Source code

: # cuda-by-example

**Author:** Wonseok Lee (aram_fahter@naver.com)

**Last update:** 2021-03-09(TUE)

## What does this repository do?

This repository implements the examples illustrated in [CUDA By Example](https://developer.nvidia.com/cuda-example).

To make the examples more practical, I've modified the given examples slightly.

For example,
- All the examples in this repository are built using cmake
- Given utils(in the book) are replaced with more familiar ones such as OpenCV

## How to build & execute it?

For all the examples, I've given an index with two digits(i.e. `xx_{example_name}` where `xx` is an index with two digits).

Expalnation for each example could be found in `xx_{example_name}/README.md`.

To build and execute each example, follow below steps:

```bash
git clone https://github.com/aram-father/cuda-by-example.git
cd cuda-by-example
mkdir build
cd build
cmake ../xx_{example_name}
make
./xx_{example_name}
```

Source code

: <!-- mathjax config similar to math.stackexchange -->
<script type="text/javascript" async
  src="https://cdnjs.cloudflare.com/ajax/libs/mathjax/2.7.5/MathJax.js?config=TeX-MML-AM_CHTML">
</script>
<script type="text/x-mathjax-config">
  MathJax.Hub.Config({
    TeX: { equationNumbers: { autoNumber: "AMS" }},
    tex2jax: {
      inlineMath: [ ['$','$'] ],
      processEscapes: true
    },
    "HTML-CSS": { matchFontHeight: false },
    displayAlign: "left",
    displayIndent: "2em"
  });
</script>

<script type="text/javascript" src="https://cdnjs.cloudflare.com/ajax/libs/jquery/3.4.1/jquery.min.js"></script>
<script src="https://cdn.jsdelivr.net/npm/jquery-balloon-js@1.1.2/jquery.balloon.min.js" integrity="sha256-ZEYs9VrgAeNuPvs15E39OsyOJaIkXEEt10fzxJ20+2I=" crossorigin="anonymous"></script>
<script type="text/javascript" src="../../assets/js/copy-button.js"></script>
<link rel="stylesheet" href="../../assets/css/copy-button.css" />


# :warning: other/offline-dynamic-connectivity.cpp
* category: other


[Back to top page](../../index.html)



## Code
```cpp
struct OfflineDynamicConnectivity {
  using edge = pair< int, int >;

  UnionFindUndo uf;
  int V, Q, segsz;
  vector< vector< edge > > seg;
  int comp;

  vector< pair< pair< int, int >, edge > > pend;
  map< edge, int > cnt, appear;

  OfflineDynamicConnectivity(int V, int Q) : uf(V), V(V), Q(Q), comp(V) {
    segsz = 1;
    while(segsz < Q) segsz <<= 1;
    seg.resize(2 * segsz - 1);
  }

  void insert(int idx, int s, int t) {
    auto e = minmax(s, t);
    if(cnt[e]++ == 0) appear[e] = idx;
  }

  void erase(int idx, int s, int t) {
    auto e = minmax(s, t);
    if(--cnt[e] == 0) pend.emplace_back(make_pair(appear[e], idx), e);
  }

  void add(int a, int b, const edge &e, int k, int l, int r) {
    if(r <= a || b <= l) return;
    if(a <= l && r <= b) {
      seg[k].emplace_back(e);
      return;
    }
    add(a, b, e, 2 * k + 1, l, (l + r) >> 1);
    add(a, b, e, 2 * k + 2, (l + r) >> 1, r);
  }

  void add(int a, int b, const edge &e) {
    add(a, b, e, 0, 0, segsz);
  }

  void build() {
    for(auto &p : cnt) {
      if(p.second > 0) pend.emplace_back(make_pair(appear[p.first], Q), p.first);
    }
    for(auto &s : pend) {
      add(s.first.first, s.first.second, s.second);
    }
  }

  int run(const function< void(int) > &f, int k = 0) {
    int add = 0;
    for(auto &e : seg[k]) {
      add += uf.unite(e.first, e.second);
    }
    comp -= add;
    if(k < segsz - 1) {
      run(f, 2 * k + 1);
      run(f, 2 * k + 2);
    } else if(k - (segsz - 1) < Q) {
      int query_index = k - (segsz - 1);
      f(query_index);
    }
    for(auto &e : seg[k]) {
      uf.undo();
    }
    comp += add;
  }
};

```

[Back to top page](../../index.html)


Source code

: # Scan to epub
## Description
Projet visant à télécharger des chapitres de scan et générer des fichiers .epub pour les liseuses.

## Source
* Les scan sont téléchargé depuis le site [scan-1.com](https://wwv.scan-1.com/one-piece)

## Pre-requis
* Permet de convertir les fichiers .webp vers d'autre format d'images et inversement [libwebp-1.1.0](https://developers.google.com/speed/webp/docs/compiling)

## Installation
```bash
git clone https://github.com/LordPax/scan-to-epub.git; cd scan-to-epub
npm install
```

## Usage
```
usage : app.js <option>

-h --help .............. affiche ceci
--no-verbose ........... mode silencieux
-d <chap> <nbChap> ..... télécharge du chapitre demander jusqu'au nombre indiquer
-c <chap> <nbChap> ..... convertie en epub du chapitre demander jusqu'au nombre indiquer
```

*WHAT YOU SHOULD DO*
Would you please write out the entire listing exactly?

*ANSWER FOR THIS EXERCISE*
Source code

: # cuda-by-example

**Author:** Wonseok Lee (aram_fahter@naver.com)

**Last update:** 2021-03-09(TUE)

## What does this repository do?

This repository implements the examples illustrated in [CUDA By Example](https://developer.nvidia.com/cuda-example).

To make the examples more practical, I've modified the given examples slightly.

For example,
- All the examples in this repository are built using cmake
- Given utils(in the book) are replaced with more familiar ones such as OpenCV

## How to build & execute it?

For all the examples, I've given an index with two digits(i.e. `xx_{example_name}` where `xx` is an index with two digits).

Expalnation for each example could be found in `xx_{example_name}/README.md`.

To build and execute each example, follow below steps:

```bash
git clone https://github.com/aram-father/cuda-by-example.git
cd cuda-by-example
mkdir build
cd build
cmake ../xx_{example_name}
make
./xx_{example_name}
```

Source code

: <!-- mathjax config similar to math.stackexchange -->
<script type="text/javascript" async
  src="https://cdnjs.cloudflare.com/ajax/libs/mathjax/2.7.5/MathJax.js?config=TeX-MML-AM_CHTML">
</script>
<script type="text/x-mathjax-config">
  MathJax.Hub.Config({
    TeX: { equationNumbers: { autoNumber: "AMS" }},
    tex2jax: {
      inlineMath: [ ['$','$'] ],
      processEscapes: true
    },
    "HTML-CSS": { matchFontHeight: false },
    displayAlign: "left",
    displayIndent: "2em"
  });
</script>

<script type="text/javascript" src="https://cdnjs.cloudflare.com/ajax/libs/jquery/3.4.1/jquery.min.js"></script>
<script src="https://cdn.jsdelivr.net/npm/jquery-balloon-js@1.1.2/jquery.balloon.min.js" integrity="sha256-ZEYs9VrgAeNuPvs15E39OsyOJaIkXEEt10fzxJ20+2I=" crossorigin="anonymous"></script>
<script type="text/javascript" src="../../assets/js/copy-button.js"></script>
<link rel="stylesheet" href="../../assets/css/copy-button.css" />


# :warning: other/offline-dynamic-connectivity.cpp
* category: other


[Back to top page](../../index.html)



## Code
```cpp
struct OfflineDynamicConnectivity {
  using edge = pair< int, int >;

  UnionFindUndo uf;
  int V, Q, segsz;
  vector< vector< edge > > seg;
  int comp;

  vector< pair< pair< int, int >, edge > > pend;
  map< edge, int > cnt, appear;

  OfflineDynamicConnectivity(int V, int Q) : uf(V), V(V), Q(Q), comp(V) {
    segsz = 1;
    while(segsz < Q) segsz <<= 1;
    seg.resize(2 * segsz - 1);
  }

  void insert(int idx, int s, int t) {
    auto e = minmax(s, t);
    if(cnt[e]++ == 0) appear[e] = idx;
  }

  void erase(int idx, int s, int t) {
    auto e = minmax(s, t);
    if(--cnt[e] == 0) pend.emplace_back(make_pair(appear[e], idx), e);
  }

  void add(int a, int b, const edge &e, int k, int l, int r) {
    if(r <= a || b <= l) return;
    if(a <= l && r <= b) {
      seg[k].emplace_back(e);
      return;
    }
    add(a, b, e, 2 * k + 1, l, (l + r) >> 1);
    add(a, b, e, 2 * k + 2, (l + r) >> 1, r);
  }

  void add(int a, int b, const edge &e) {
    add(a, b, e, 0, 0, segsz);
  }

  void build() {
    for(auto &p : cnt) {
      if(p.second > 0) pend.emplace_back(make_pair(appear[p.first], Q), p.first);
    }
    for(auto &s : pend) {
      add(s.first.first, s.first.second, s.second);
    }
  }

  int run(const function< void(int) > &f, int k = 0) {
    int add = 0;
    for(auto &e : seg[k]) {
      add += uf.unite(e.first, e.second);
    }
    comp -= add;
    if(k < segsz - 1) {
      run(f, 2 * k + 1);
      run(f, 2 * k + 2);
    } else if(k - (segsz - 1) < Q) {
      int query_index = k - (segsz - 1);
      f(query_index);
    }
    for(auto &e : seg[k]) {
      uf.undo();
    }
    comp += add;
  }
};

```

[Back to top page](../../index.html)


Source code

: # Scan to epub
## Description
Projet visant à télécharger des chapitres de scan et générer des fichiers .epub pour les liseuses.

## Source
* Les scan sont téléchargé depuis le site [scan-1.com](https://wwv.scan-1.com/one-piece)

## Pre-requis
* Permet de convertir les fichiers .webp vers d'autre format d'images et inversement [libwebp-1.1.0](https://developers.google.com/speed/webp/docs/compiling)

## Installation
```bash
git clone https://github.com/LordPax/scan-to-epub.git; cd scan-to-epub
npm install
```

## Usage
```
usage : app.js <option>

-h --help .............. affiche ceci
--no-verbose ........... mode silencieux
-d <chap> <nbChap> ..... télécharge du chapitre demander jusqu'au nombre indiquer
-c <chap> <nbChap> ..... convertie en epub du chapitre demander jusqu'au nombre indiquer
```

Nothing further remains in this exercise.